→ What is required
Which lines of the entries below hold the word "ChiVR"? Report each of them.

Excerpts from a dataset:
-- Opening Marker --

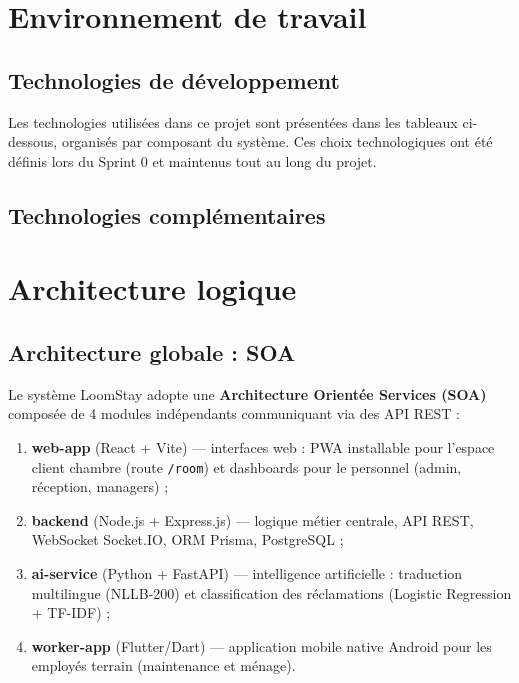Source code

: \section{Environnement de travail}
\label{sec:environnement}

\subsection{Technologies de développement}

Les technologies utilisées dans ce projet sont présentées dans les tableaux ci-dessous, organisés par composant du système. Ces choix technologiques ont été définis lors du Sprint 0 et maintenus tout au long du projet.



\subsection{Technologies complémentaires}



\section{Architecture logique}
\label{sec:architecture}

\subsection{Architecture globale : SOA}

Le système LoomStay adopte une \textbf{Architecture Orientée Services (SOA)} composée de 4 modules indépendants communiquant via des API REST :

\begin{enumerate}
  \item \textbf{web-app} (React + Vite) — interfaces web : PWA installable pour l'espace client chambre (route \texttt{/room}) et dashboards pour le personnel (admin, réception, managers) ;
  \item \textbf{backend} (Node.js + Express.js) — logique métier centrale, API REST, WebSocket Socket.IO, ORM Prisma, PostgreSQL ;
  \item \textbf{ai-service} (Python + FastAPI) — intelligence artificielle : traduction multilingue (NLLB-200) et classification des réclamations (Logistic Regression + TF-IDF) ;
  \item \textbf{worker-app} (Flutter/Dart) — application mobile native Android pour les employés terrain (maintenance et ménage).
\end{enumerate}

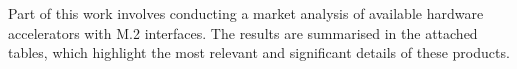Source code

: 


Part of this work involves conducting a market analysis of available hardware accelerators with M.2 interfaces. The results are summarised in the attached tables, which highlight the most relevant and significant details of these products.

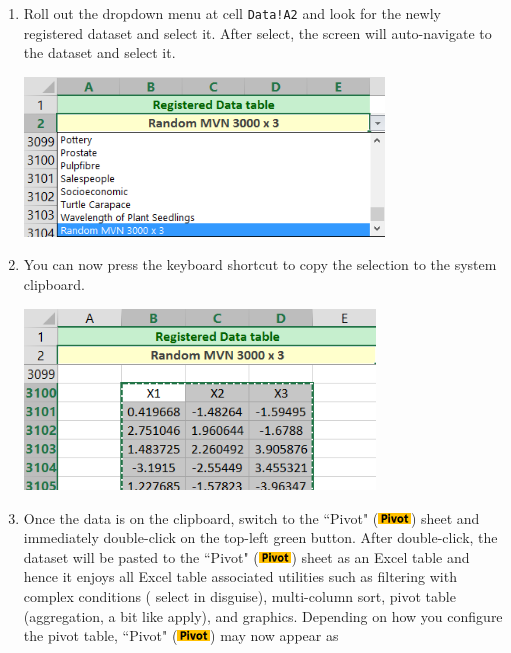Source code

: \documentclass[article]{jss}
\numberwithin{equation}{subsection}
\newcommand{\shtPivot}{``Pivot" (\includegraphics[height=8pt, keepaspectratio=true]{PivotSheetTab_png}) }
\begin{document}
\begin{enumerate}
\begin{center}
        \end{center}
        \item Roll out the dropdown menu at cell \texttt{Data!A2} and look for the newly registered dataset and select it. After select, the screen will auto-navigate to the dataset and select it.
        \begin{center}
	        \vspace{-10pt}\includegraphics[height=120pt, keepaspectratio=true]{DataSheet_LocateDatasetViaMenu_png}\vspace{-10pt}
        \end{center}
        \item You can now press the keyboard shortcut to copy the selection to the system clipboard.
        \begin{center}
	        \vspace{-10pt}\includegraphics[height=136pt,keepaspectratio=true]{DataSheet_CopyDataset_png}\vspace{-10pt}
        \end{center}
        \item Once the data is on the clipboard, switch to the \shtPivot sheet and immediately double-click on the top-left green button. After double-click, the dataset will be pasted to the \shtPivot sheet as an Excel table and hence it enjoys all Excel table associated utilities such as filtering with complex conditions ( select in disguise), multi-column sort, pivot table (aggregation, a bit like  apply), and graphics. Depending on how you configure the pivot table, \shtPivot may now appear as
        \begin{center}

\end{center}
\end{enumerate}
\end{document}
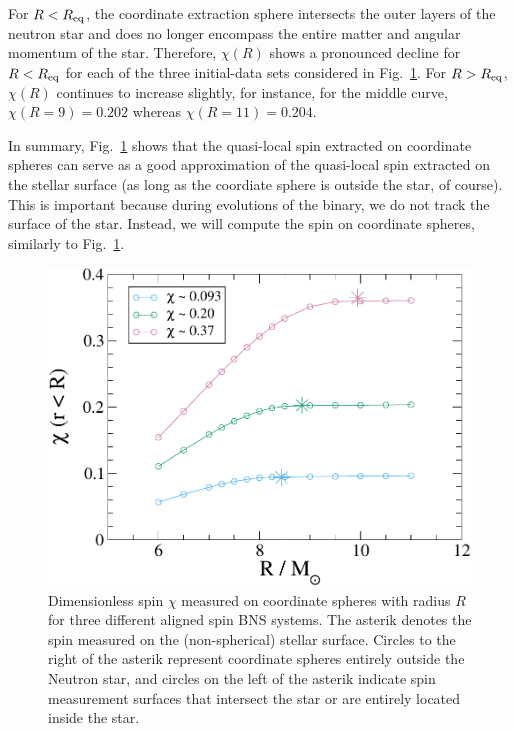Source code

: \documentclass[aps,prd,amsmath,floatfix
,twocolumn
,superscriptaddress,nofootinbib,showpacs]{revtex4-1}
\theoremstyle{plain} \newtheorem{thm}{Theorem} \newtheorem{lem}{Lemma}
\begin{document}
For $R<R_{\rm eq}$, the coordinate extraction sphere intersects the
outer layers of the neutron star and  does no longer
encompass the entire matter and angular momentum of the star.
Therefore, $\chi(R)$ shows a pronounced decline for $R<R_{\rm eq}$ for
each of the three initial-data sets considered in Fig.~\ref{fig:ChiVR}.
For $R>R_{\rm eq}$, $\chi(R)$ continues to increase slightly, for
instance, for the middle curve, $\chi(R=9)=0.202$ whereas
$\chi(R=11)=0.204$.

In summary, Fig.~\ref{fig:ChiVR} shows that the quasi-local spin
extracted on coordinate spheres can serve as a good approximation of
the quasi-local spin extracted on the stellar surface (as long as the
coordiate sphere is outside the star, of course).
This is important because during evolutions of the
binary, we do not track the surface of the star.
Instead, we will compute the spin on coordinate spheres, similarly to Fig.~\ref{fig:ChiVR}.

\begin{figure}
\includegraphics[width=0.95\columnwidth]{ChiVR}
\caption{{\label{fig:ChiVR}}Dimensionless spin $\chi$ measured on
  coordinate spheres with radius $R$ for three different aligned spin
  BNS systems.  The asterik denotes the spin measured on the
  (non-spherical) stellar surface.  Circles to the right of the
  asterik represent coordinate spheres entirely outside the Neutron
  star, and circles on the left of the asterik indicate spin
  measurement surfaces that intersect the star or are entirely located
  inside the star.}
\end{figure}
\end{document}
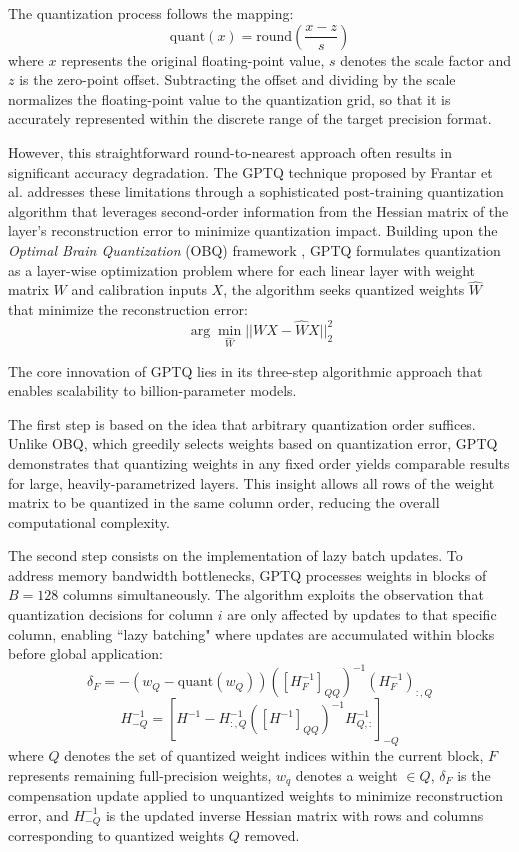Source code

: The quantization process follows the mapping:
\begin{equation}
\text{quant}(x) = \text{round}\left(\frac{x - z}{s}\right)
\end{equation}
where $x$ represents the original floating-point value, $s$ denotes the scale factor and $z$ is the zero-point offset. Subtracting the offset and dividing by the scale normalizes the floating-point value to the quantization grid, so that it is accurately represented within the discrete range of the target precision format.

However, this straightforward round-to-nearest approach often results in significant accuracy degradation. The GPTQ technique proposed by Frantar et al. \cite{gptq_quantization} addresses these limitations through a sophisticated post-training quantization algorithm that leverages second-order information from the Hessian matrix of the layer's reconstruction error to minimize quantization impact. Building upon the \textit{Optimal Brain Quantization} (OBQ) framework \cite{obq}, GPTQ formulates quantization as a layer-wise optimization problem where for each linear layer with weight matrix $W$ and calibration inputs $X$, the algorithm seeks quantized weights $\hat{W}$ that minimize the reconstruction error:
\begin{equation}
\arg\min_{\hat{W}} ||WX - \hat{W}X||_2^2
\end{equation}

The core innovation of GPTQ lies in its three-step algorithmic approach that enables scalability to billion-parameter models.

The first step is based on the idea that arbitrary quantization order suffices. Unlike OBQ, which greedily selects weights based on quantization error, GPTQ demonstrates that quantizing weights in any fixed order yields comparable results for large, heavily-parametrized layers. This insight allows all rows of the weight matrix to be quantized in the same column order, reducing the overall computational complexity.

The second step consists on the implementation of lazy batch updates. To address memory bandwidth bottlenecks, GPTQ processes weights in blocks of $B=128$ columns simultaneously. The algorithm exploits the observation that quantization decisions for column $i$ are only affected by updates to that specific column, enabling ``lazy batching" where updates are accumulated within blocks before global application:
\begin{equation}
\delta_F = -(w_Q - \text{quant}(w_Q))([H_F^{-1}]_{QQ})^{-1}(H_F^{-1})_{:,Q}
\end{equation}
\begin{equation}
H_{-Q}^{-1} = \left[H^{-1} - H_{:,Q}^{-1}([H^{-1}]_{QQ})^{-1}H_{Q,:}^{-1}\right]_{-Q}
\end{equation}
where $Q$ denotes the set of quantized weight indices within the current block, $F$ represents remaining full-precision weights, $w_q$ denotes a weight $\in Q$, $\delta_F$ is the compensation update applied to unquantized weights to minimize reconstruction error, and $H_{-Q}^{-1}$ is the updated inverse Hessian matrix with rows and columns corresponding to quantized weights $Q$ removed.

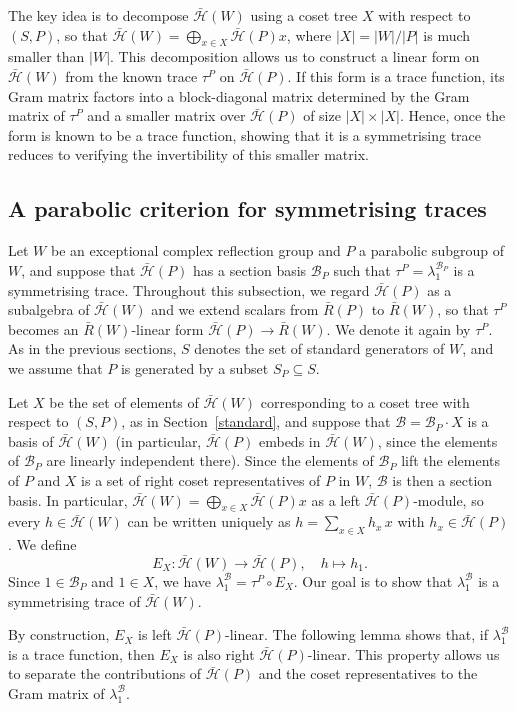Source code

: \documentclass[11pt, reqno]{amsart}
\newcommand{\cB}{\mathcal{B}}
\newcommand{\cH}{\mathcal{H}}
\numberwithin{equation}{section}
\theoremstyle{remark}
\begin{document}
The key idea is to decompose $\bar{\cH}(W)$ using a coset tree $X$ with respect to $(S,P)$, so that $\bar{\cH}(W)=\bigoplus_{x\in X}\bar{\cH}(P)x$, where $|X|=|W|/|P|$ is much smaller than $|W|$. This decomposition allows us to construct a linear form on $\bar{\cH}(W)$ from the known trace $\tau^P$ on $\bar{\cH}(P)$. If this form is a trace function, its Gram matrix factors into a block-diagonal matrix determined by the Gram matrix of $\tau^P$ and a smaller matrix over $\bar{\cH}(P)$ of size $|X|\times|X|$. Hence, once the form is known to be a trace function, showing that it is a symmetrising trace reduces to verifying the invertibility of this smaller matrix.

\subsection{A parabolic criterion for symmetrising traces}\label{parcr}
Let $W$ be an exceptional complex reflection group and $P$ a parabolic
subgroup of $W$, and suppose that $\bar{\cH}(P)$ has a section basis
$\cB_P$ such that $\tau^P=\lambda_1^{\cB_P}$ is a
symmetrising trace.
Throughout this subsection, we regard $\bar{\cH}(P)$ as a subalgebra of $\bar{\cH}(W)$ and we extend scalars from $\bar R(P)$ to $\bar R(W)$, so that $\tau^P$ becomes an $\bar R(W)$-linear form $\bar{\cH}(P)\to \bar R(W)$. We denote it again by $\tau^P$. As in the previous sections, $S$ denotes the set of standard generators of $W$, and we assume that $P$ is generated by a subset $S_P\subseteq S$.

Let $X$ be the set of elements of $\bar{\cH}(W)$ corresponding to a coset tree with respect to $(S,P)$, as in Section~\ref{standard}, and suppose that $\cB=\cB_P\cdot X$ is a basis of $\bar{\cH}(W)$ (in particular, $\bar{\cH}(P)$ embeds in
$\bar{\cH}(W)$, since the elements of $\cB_P$ are linearly
independent there). Since the elements of $\cB_P$ lift the elements of $P$ and $X$ is a set of right coset representatives of $P$ in $W$, $\cB$ is then a section basis. In particular, $\bar{\cH}(W)=\bigoplus_{x\in X}\bar{\cH}(P)x$ as a left $\bar{\cH}(P)$-module, so every $h\in\bar{\cH}(W)$ can be written uniquely as $h=\sum_{x\in X}h_x\,x$ with $h_x\in\bar{\cH}(P)$. We define
$$E_X\colon\bar{\cH}(W)\to\bar{\cH}(P),\quad h\mapsto h_1.$$
Since $1\in\cB_P$ and $1\in X$, we have $\lambda_1^{\cB}=\tau^P\circ E_X$. Our goal is to show that $\lambda_1^{\cB}$ is a symmetrising trace of $\bar{\cH}(W)$.

By construction, $E_X$ is left $\bar{\cH}(P)$-linear. The following lemma shows that, if $\lambda_1^{\cB}$ is a trace function, then $E_X$ is also right $\bar{\cH}(P)$-linear. This property allows us to separate the contributions of $\bar{\cH}(P)$ and the coset representatives to the Gram matrix of $\lambda_1^{\cB}$.
\end{document}
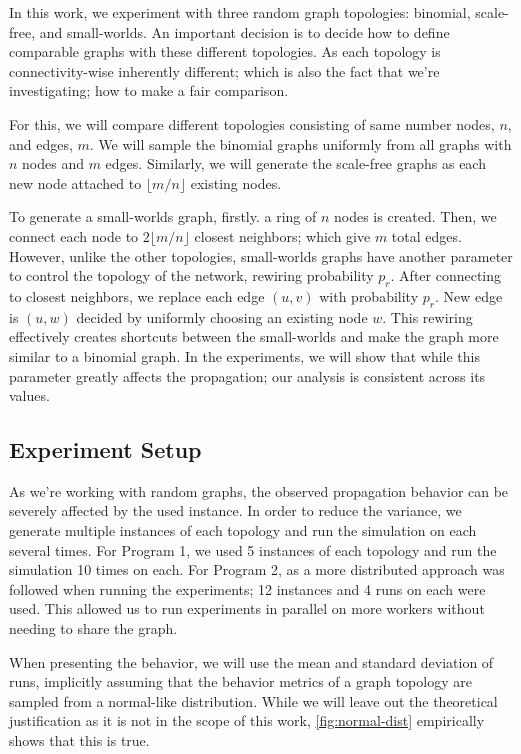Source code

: \documentclass[conference]{IEEEtran}
\begin{document}
In this work, we experiment with three random graph topologies: binomial, scale-free, and small-worlds. An important decision is
to decide how to define comparable graphs with these different topologies. As each topology is connectivity-wise inherently different; which is also the fact that we're investigating; how to make a fair comparison.

For this, we will compare different topologies consisting of same number nodes, $n$, and edges, $m$. We will sample the binomial graphs uniformly from all graphs with $n$ nodes and $m$ edges. Similarly, we will generate the scale-free graphs as each new node attached to $\lfloor m/n\rfloor$ existing nodes.

To generate a small-worlds graph, firstly. a ring of $n$ nodes is created. Then, we connect each node to $2\lfloor m/n\rfloor$ closest neighbors; which give $m$ total edges. However, unlike the other topologies, small-worlds graphs have another parameter to control the topology of the network, rewiring probability $p_r$. After connecting to closest neighbors, we replace each edge $(u,v)$ with probability $p_r$. New edge is $(u,w)$ decided by uniformly choosing an existing node $w$. This rewiring effectively creates shortcuts between the small-worlds and make the graph more similar to a binomial graph. In the experiments, we will show that while this parameter greatly affects the propagation; our analysis is consistent across its values.


\subsection{Experiment Setup}

As we're working with random graphs, the observed propagation behavior can be severely affected by the used instance. In order to reduce the variance, we generate multiple instances of each topology and run the simulation on each several times. For Program 1, we used 5 instances of each topology and run the simulation 10 times on each. For Program 2, as a more distributed approach was followed when running the experiments; 12 instances and 4 runs on each were used. This allowed us to run experiments in parallel on more workers without needing to share the graph.

When presenting the behavior, we will use the mean and standard deviation of runs, implicitly assuming that the behavior metrics of a graph topology are sampled from a normal-like distribution. While we will leave out the theoretical justification as it is not in the scope of this work, \autoref{fig:normal-dist} empirically shows that this is true.
\end{document}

-- Closing Marker --

→ Solution for this exercise
each of the three initial-data sets considered in Fig.~\ref{fig:ChiVR}.
In summary, Fig.~\ref{fig:ChiVR} shows that the quasi-local spin
Instead, we will compute the spin on coordinate spheres, similarly to Fig.~\ref{fig:ChiVR}.
\includegraphics[width=0.95\columnwidth]{ChiVR}
\caption{{\label{fig:ChiVR}}Dimensionless spin $\chi$ measured on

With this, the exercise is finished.